## EXTRACTED MATERIAL
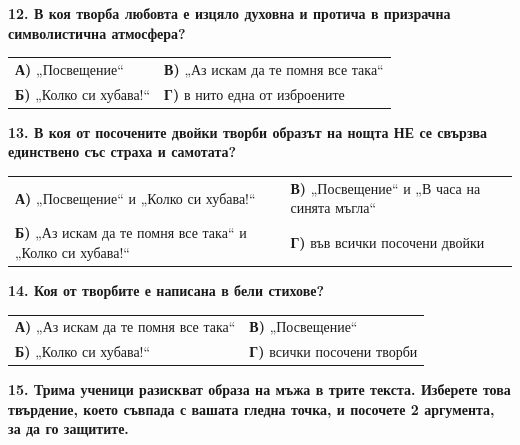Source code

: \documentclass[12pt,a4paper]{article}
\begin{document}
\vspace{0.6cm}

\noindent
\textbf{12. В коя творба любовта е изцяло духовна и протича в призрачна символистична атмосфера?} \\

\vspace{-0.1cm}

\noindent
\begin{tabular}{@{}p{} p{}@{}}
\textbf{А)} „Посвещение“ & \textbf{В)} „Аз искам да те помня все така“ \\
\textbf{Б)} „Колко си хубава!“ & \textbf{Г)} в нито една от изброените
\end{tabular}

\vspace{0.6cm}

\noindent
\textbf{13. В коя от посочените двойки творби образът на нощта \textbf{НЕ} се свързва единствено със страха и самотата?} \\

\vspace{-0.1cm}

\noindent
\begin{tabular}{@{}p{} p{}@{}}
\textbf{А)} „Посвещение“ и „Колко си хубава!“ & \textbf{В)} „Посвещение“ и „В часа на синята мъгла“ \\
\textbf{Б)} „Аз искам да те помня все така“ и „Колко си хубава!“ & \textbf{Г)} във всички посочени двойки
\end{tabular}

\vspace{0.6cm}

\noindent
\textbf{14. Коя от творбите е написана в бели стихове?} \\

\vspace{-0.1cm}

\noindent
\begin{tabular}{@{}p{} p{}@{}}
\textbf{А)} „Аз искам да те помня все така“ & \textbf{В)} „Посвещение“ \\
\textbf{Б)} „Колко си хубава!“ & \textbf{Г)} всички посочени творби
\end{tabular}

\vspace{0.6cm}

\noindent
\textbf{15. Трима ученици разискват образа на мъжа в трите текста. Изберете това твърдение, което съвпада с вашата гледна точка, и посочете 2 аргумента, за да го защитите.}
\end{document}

## TASK REQUIREMENTS
Everything in the entries must be written out exactly; the pictures stay out.

## RESULT
Source code

: \documentclass[12pt,a4paper]{article}
\begin{document}
\vspace{0.6cm}

\noindent
\textbf{12. В коя творба любовта е изцяло духовна и протича в призрачна символистична атмосфера?} \\

\vspace{-0.1cm}

\noindent
\begin{tabular}{@{}p{} p{}@{}}
\textbf{А)} „Посвещение“ & \textbf{В)} „Аз искам да те помня все така“ \\
\textbf{Б)} „Колко си хубава!“ & \textbf{Г)} в нито една от изброените
\end{tabular}

\vspace{0.6cm}

\noindent
\textbf{13. В коя от посочените двойки творби образът на нощта \textbf{НЕ} се свързва единствено със страха и самотата?} \\

\vspace{-0.1cm}

\noindent
\begin{tabular}{@{}p{} p{}@{}}
\textbf{А)} „Посвещение“ и „Колко си хубава!“ & \textbf{В)} „Посвещение“ и „В часа на синята мъгла“ \\
\textbf{Б)} „Аз искам да те помня все така“ и „Колко си хубава!“ & \textbf{Г)} във всички посочени двойки
\end{tabular}

\vspace{0.6cm}

\noindent
\textbf{14. Коя от творбите е написана в бели стихове?} \\

\vspace{-0.1cm}

\noindent
\begin{tabular}{@{}p{} p{}@{}}
\textbf{А)} „Аз искам да те помня все така“ & \textbf{В)} „Посвещение“ \\
\textbf{Б)} „Колко си хубава!“ & \textbf{Г)} всички посочени творби
\end{tabular}

\vspace{0.6cm}

\noindent
\textbf{15. Трима ученици разискват образа на мъжа в трите текста. Изберете това твърдение, което съвпада с вашата гледна точка, и посочете 2 аргумента, за да го защитите.}
\end{document}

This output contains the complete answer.